### Saved data entries

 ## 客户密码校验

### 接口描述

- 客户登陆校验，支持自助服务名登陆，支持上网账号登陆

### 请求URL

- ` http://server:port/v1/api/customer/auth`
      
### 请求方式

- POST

### EXERCISE
Reproduce the records in full, exactly as written.

### COMPLETED TASK
 ## 客户密码校验

### 接口描述

- 客户登陆校验，支持自助服务名登陆，支持上网账号登陆

### 请求URL

- ` http://server:port/v1/api/customer/auth`
      
### 请求方式

- POST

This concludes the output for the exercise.